Eleven people have been killed in an assault on a police station in northwestern China. The attack is the latest in a series pointing to growing unrest in the area around the city of Xinjiang.
According to the Xinjiang regional government, two officers died and police killed nine of the assailants, who used knives and axes in Saturday's attack in Bachu county's Serikbuya township, near the historic city of Kashgar.
State media reported that the attackers also injured two police officers. The US government-funded broadcaster Radio Free Asia reported that a police special weapons and tactics team killed several of the young attackers despite appeals from residents who had gathered at the scene to take them alive.
"There were around 40 to 50 people gathered around the station," the broadcaster quoted an eyewitness as saying, though it did not identify the person because of the sensitivity of the matter. "They shouted to the police not to shoot, capture them alive and try them."
The government statement on Saturday's attack gave fewer details, but the official China Daily newspaper reported that police shot the nine attackers dead on the spot, and identified one of them by the Uighur name of Abula Ahat. The newspaper reported that the assailants had targeted a police station already attacked once this year, in April. That attack resulted in a group hacking and burning to death 15 members of the security services, with police shooting dead six of the assailants.
'Emergency measures'
Many Uighurs have long resented Chinese rule, and insurgency has occasionally flared up in Xinjiang province. This year, for example, has provem particularly bloody, with a number of deadly clashes in Xinjiang and one in the heart of Beijing in which three attackers drove a vehicle through crowds in front of historic Tiananmen Gate, killing themselves and two tourists. Overall, the attacks have led to the deaths of scores of attackers and government officials, with an accurate total figure hard to pin down because many incidents go unreported.
More than 8 million Uighurs - a generally Islamic group of Turkic descent - live in Xinjiang, a sprawling region of about 21 million people that borders Afghanistan, Pakistan and a number of Central Asian states. Many Uighurs complain that policies that favor ethnic Chinese have marginalized them as the indigenous population.

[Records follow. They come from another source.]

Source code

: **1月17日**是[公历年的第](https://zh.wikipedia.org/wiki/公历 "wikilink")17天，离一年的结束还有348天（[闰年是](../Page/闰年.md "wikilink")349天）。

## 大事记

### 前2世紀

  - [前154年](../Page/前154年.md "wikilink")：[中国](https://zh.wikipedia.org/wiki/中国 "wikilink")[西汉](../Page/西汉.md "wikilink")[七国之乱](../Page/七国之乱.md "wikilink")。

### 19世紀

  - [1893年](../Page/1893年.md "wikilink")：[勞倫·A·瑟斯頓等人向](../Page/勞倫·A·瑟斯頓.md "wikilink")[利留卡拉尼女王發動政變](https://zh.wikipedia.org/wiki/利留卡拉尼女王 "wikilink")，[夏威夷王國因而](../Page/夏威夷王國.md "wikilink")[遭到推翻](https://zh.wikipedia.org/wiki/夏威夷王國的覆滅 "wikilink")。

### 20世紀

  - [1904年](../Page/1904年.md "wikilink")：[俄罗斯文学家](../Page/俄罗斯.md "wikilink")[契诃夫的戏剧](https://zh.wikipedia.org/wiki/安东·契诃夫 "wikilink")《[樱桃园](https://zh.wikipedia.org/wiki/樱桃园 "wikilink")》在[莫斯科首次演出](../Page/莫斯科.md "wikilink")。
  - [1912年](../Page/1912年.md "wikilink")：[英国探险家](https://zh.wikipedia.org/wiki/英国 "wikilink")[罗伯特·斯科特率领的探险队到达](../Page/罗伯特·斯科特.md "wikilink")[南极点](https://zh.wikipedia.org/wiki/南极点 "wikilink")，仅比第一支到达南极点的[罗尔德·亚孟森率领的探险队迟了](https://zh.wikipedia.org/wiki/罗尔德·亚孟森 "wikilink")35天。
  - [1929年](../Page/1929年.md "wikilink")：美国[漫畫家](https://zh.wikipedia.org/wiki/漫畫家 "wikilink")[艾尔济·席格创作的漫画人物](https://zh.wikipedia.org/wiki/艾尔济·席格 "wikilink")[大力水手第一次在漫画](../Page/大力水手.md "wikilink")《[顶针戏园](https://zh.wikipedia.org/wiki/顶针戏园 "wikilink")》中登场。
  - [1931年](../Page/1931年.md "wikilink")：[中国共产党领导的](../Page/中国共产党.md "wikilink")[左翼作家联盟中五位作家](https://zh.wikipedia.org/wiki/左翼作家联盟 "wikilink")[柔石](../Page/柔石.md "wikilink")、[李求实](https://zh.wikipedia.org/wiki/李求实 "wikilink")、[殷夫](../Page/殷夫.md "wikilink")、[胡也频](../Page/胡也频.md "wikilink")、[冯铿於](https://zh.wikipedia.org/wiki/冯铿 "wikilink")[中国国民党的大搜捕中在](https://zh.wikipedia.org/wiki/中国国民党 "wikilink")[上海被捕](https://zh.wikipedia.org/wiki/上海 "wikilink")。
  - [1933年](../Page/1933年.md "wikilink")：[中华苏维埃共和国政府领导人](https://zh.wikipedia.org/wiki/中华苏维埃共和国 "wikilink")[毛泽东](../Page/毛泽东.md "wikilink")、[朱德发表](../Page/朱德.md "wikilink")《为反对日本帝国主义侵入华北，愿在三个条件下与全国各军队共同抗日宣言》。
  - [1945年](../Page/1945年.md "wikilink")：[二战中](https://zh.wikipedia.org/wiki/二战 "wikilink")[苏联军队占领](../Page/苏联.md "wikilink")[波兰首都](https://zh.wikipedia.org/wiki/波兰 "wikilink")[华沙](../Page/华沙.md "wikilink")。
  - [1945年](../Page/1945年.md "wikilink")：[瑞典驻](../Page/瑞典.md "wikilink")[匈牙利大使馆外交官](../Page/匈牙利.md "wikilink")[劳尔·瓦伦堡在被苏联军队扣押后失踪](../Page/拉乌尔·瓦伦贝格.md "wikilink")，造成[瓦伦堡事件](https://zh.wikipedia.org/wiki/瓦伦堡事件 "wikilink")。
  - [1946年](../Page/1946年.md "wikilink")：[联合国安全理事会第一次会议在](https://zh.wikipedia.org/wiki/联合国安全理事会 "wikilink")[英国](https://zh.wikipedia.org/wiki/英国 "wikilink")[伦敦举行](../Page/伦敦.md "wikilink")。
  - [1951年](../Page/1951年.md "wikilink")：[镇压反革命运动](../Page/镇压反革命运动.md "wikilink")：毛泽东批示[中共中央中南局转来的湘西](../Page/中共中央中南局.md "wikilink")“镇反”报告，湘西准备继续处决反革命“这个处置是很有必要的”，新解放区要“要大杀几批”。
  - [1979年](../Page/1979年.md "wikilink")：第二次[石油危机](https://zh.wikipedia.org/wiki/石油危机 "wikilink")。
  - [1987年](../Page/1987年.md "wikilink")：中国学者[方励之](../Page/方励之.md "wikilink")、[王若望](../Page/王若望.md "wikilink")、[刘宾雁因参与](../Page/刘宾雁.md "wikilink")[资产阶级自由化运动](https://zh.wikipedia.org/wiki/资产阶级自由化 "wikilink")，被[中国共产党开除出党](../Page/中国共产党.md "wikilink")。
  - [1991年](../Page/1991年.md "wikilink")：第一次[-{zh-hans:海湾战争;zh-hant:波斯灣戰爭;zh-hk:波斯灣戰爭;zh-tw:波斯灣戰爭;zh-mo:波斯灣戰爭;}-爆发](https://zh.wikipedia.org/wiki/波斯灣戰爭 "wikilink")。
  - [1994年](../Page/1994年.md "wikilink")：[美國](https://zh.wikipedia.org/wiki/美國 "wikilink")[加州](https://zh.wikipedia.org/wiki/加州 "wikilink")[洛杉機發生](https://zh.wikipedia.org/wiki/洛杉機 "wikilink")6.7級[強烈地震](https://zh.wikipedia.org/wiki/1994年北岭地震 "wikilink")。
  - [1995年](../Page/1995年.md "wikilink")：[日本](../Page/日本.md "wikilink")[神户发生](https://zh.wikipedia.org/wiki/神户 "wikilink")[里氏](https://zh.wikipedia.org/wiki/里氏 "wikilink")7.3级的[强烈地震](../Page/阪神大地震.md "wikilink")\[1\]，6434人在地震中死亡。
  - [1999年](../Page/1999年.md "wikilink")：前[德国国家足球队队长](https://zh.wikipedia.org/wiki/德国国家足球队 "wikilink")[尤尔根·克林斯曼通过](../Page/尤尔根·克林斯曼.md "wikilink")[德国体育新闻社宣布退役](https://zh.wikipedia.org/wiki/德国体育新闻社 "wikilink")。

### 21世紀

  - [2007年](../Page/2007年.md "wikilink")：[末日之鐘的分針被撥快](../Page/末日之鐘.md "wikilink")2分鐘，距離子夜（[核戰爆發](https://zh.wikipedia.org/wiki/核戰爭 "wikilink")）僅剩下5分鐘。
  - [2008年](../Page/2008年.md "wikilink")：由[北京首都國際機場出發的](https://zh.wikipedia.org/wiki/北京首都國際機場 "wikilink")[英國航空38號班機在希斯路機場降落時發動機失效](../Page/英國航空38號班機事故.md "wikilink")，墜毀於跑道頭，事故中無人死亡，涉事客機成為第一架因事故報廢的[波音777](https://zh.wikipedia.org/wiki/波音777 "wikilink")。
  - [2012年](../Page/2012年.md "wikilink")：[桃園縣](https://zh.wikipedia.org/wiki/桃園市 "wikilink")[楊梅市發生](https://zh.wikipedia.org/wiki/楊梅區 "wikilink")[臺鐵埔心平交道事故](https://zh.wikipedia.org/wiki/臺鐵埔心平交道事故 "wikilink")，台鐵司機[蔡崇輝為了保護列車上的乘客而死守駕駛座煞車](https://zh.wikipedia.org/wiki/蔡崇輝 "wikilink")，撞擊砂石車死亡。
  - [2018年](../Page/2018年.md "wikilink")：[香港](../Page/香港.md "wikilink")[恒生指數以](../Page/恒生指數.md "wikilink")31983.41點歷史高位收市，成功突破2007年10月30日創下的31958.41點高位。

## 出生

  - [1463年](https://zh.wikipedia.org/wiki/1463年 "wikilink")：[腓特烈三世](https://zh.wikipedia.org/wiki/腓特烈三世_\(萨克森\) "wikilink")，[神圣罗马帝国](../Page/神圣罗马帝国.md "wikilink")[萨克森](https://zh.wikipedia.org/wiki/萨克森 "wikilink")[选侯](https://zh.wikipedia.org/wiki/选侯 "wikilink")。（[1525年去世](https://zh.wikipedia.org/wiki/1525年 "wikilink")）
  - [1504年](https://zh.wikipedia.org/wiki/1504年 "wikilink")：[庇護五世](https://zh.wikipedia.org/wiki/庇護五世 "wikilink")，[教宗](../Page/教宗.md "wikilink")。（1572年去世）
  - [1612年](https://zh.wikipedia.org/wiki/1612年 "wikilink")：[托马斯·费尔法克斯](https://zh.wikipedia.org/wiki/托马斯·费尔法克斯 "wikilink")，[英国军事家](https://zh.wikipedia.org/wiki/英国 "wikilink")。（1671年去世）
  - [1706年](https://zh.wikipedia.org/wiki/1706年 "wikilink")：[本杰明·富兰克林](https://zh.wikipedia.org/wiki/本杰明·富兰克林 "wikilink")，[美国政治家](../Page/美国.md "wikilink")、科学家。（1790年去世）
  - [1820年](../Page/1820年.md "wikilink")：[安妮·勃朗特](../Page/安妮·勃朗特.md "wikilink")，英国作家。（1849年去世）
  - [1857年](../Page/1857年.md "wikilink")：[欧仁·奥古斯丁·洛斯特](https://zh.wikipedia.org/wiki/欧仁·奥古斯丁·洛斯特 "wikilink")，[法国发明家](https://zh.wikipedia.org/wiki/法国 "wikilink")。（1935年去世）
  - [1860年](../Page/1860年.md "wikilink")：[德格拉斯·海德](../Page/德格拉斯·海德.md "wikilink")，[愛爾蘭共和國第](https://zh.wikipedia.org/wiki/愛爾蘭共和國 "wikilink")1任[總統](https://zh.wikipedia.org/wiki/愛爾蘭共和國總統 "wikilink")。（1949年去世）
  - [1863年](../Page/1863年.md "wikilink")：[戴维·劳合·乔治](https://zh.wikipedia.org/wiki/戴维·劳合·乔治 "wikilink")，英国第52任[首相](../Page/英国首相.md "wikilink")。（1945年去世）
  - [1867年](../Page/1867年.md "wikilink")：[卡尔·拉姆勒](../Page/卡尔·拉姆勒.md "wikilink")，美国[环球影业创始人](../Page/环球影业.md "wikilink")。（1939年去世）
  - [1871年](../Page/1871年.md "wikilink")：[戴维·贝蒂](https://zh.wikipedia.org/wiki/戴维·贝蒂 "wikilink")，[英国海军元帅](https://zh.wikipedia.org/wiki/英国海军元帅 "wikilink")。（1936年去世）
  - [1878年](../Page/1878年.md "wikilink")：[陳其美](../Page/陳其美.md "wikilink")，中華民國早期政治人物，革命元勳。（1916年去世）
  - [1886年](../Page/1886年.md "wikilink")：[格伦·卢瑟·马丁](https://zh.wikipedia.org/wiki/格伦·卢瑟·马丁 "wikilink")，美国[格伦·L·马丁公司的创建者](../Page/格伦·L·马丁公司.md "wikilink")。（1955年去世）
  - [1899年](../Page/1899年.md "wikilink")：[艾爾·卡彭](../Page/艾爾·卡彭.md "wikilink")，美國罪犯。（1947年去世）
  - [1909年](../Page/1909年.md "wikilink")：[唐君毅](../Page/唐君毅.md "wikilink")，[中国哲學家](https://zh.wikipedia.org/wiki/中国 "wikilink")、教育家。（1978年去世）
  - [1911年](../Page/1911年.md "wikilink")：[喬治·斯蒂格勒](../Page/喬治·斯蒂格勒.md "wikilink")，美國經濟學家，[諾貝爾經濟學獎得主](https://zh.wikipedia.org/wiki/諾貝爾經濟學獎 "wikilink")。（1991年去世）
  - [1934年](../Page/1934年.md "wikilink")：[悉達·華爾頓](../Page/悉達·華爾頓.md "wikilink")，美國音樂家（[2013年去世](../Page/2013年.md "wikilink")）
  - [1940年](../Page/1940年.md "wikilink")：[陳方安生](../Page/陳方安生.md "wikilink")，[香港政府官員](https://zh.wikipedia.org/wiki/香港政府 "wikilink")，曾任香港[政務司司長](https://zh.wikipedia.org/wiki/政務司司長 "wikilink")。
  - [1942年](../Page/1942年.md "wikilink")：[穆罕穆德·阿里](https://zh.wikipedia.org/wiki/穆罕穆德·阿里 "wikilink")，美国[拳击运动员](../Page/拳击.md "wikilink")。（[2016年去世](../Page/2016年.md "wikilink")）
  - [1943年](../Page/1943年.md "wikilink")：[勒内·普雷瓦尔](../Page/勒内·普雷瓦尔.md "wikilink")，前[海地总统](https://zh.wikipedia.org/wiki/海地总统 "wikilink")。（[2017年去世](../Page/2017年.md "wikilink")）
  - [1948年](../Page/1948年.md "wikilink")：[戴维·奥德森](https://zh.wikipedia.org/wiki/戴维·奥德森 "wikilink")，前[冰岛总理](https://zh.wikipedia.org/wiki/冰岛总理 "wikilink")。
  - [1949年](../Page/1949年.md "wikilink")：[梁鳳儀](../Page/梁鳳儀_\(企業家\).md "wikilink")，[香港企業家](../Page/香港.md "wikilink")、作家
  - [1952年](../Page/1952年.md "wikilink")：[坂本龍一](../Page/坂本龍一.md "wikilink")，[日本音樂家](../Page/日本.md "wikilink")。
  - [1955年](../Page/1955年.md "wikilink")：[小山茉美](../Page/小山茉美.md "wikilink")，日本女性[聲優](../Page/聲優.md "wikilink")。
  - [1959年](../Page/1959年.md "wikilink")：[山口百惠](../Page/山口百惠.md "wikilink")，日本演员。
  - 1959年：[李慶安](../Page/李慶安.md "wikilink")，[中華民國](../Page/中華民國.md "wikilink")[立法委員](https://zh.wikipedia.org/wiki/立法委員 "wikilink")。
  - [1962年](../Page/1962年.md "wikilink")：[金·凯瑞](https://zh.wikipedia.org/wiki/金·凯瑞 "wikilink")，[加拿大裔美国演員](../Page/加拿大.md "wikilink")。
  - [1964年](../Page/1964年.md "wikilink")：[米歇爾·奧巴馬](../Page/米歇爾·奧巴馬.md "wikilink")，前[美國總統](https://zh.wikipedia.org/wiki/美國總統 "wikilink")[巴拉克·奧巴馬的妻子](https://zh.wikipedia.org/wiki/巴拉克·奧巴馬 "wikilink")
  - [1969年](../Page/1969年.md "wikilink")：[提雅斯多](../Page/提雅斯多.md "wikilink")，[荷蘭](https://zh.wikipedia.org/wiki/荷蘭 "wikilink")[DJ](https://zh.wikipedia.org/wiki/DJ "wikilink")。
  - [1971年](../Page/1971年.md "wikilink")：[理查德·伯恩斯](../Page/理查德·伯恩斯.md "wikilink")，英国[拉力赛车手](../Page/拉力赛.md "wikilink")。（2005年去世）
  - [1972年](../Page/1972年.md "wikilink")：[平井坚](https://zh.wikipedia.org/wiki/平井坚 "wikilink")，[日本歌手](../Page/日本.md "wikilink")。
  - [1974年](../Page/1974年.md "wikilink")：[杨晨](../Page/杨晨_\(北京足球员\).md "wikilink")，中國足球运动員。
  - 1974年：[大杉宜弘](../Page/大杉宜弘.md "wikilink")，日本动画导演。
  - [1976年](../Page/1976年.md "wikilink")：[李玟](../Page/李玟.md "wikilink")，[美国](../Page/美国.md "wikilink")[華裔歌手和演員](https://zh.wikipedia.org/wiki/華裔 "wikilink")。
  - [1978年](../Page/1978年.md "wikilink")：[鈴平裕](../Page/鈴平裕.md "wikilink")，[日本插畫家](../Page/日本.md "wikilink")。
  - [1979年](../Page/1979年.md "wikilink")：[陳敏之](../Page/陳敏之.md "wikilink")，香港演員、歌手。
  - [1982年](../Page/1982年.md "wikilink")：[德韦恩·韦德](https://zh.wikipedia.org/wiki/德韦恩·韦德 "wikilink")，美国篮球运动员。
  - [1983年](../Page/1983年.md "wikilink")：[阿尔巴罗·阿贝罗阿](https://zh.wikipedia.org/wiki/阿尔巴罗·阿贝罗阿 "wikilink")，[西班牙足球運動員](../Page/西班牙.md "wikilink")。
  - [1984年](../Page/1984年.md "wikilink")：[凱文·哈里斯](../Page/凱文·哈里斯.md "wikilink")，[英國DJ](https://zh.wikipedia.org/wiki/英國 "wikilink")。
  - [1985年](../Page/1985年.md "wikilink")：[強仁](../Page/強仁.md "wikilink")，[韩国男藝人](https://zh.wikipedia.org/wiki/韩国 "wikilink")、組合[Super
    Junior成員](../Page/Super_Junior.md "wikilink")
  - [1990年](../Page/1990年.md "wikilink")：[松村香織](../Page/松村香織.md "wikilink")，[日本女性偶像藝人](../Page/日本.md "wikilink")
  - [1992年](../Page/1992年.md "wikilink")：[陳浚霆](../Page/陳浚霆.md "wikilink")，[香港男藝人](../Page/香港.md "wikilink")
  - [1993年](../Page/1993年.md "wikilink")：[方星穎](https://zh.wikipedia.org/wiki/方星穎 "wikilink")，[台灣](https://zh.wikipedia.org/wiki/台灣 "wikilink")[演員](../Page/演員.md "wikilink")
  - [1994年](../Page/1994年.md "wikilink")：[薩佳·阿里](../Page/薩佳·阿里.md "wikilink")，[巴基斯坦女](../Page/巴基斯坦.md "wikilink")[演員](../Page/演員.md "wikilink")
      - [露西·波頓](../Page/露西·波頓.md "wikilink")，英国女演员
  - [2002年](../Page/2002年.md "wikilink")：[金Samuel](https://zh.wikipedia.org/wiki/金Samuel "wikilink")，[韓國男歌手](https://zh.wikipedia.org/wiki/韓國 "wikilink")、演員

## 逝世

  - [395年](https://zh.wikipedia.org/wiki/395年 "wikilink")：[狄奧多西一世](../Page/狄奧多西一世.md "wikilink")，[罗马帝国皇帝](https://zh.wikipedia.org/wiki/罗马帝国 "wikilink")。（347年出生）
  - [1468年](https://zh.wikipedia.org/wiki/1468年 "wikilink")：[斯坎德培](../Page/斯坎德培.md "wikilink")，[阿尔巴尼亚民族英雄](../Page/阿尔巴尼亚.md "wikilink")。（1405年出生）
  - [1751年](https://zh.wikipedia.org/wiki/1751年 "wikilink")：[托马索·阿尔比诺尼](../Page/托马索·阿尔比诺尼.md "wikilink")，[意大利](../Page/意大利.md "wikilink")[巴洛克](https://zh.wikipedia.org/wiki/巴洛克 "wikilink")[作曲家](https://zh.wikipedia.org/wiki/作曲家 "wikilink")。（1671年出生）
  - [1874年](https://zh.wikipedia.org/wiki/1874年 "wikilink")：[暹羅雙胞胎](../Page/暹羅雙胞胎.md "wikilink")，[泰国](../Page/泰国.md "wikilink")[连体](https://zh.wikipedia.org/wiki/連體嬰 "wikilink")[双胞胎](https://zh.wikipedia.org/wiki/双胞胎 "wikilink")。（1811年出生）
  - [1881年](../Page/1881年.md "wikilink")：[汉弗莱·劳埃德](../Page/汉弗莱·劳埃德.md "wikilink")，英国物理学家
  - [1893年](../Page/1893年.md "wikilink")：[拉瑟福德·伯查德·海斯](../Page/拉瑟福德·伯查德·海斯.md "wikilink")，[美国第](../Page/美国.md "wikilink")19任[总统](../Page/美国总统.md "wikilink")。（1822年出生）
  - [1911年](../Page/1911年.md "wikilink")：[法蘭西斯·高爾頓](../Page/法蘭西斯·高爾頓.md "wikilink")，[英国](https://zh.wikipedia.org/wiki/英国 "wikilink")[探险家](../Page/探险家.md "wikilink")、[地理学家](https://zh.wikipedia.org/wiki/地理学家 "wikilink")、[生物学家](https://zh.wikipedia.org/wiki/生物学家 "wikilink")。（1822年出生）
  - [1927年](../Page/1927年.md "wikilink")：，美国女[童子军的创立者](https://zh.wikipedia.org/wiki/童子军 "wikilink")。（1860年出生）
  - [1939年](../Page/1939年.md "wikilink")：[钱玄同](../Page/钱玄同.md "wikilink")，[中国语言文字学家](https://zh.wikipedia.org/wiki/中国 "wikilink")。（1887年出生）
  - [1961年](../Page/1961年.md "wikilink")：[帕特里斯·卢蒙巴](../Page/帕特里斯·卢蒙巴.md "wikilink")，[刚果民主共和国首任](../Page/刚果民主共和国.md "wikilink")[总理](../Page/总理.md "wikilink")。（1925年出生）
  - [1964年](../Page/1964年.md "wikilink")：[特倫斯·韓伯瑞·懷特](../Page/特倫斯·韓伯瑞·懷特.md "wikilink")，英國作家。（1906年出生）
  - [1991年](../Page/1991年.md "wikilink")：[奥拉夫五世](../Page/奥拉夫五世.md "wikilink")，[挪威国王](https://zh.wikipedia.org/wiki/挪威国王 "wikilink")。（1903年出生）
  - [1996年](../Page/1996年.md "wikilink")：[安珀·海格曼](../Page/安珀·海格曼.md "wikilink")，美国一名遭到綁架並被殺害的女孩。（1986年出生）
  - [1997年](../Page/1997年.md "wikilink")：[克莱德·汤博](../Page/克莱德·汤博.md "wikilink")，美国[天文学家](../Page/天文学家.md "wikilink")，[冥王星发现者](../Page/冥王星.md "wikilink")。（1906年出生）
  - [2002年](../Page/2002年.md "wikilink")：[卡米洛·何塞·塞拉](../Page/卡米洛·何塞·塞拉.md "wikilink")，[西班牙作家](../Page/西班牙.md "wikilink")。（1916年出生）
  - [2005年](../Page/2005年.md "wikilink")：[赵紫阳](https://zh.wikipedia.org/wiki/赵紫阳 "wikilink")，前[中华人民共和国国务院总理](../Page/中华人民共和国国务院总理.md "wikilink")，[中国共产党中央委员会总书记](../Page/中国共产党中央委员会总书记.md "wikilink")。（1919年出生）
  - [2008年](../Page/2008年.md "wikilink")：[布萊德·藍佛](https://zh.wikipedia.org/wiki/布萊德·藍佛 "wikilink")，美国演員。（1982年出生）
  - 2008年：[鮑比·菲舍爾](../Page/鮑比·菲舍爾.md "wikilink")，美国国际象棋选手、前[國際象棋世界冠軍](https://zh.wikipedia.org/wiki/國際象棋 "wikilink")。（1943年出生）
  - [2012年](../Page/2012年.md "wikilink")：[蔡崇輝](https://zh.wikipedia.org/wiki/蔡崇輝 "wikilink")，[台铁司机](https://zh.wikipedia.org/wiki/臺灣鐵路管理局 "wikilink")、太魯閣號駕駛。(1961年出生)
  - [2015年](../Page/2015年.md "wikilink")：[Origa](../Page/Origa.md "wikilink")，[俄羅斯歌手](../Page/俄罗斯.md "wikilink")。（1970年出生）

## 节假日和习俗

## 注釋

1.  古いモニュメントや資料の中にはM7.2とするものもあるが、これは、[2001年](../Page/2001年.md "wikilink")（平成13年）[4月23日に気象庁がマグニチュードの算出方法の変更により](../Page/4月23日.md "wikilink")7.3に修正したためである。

The authorities blame violence in the region on alliances formed by some Uighurs with al Qaeda. However, activists say despair over economic and social discrimination and cultural and religious restrictions have fueled the anger among Uighurs.
"I again call on international society to take emergency measures to stop the Chinese government from directly opening fire to suppress Uighur protesters and depriving them of using legal appeals and defending their rights," said Dilxat Raxit, a spokesman for the World Uighur Congress, an advocacy group based in Munich.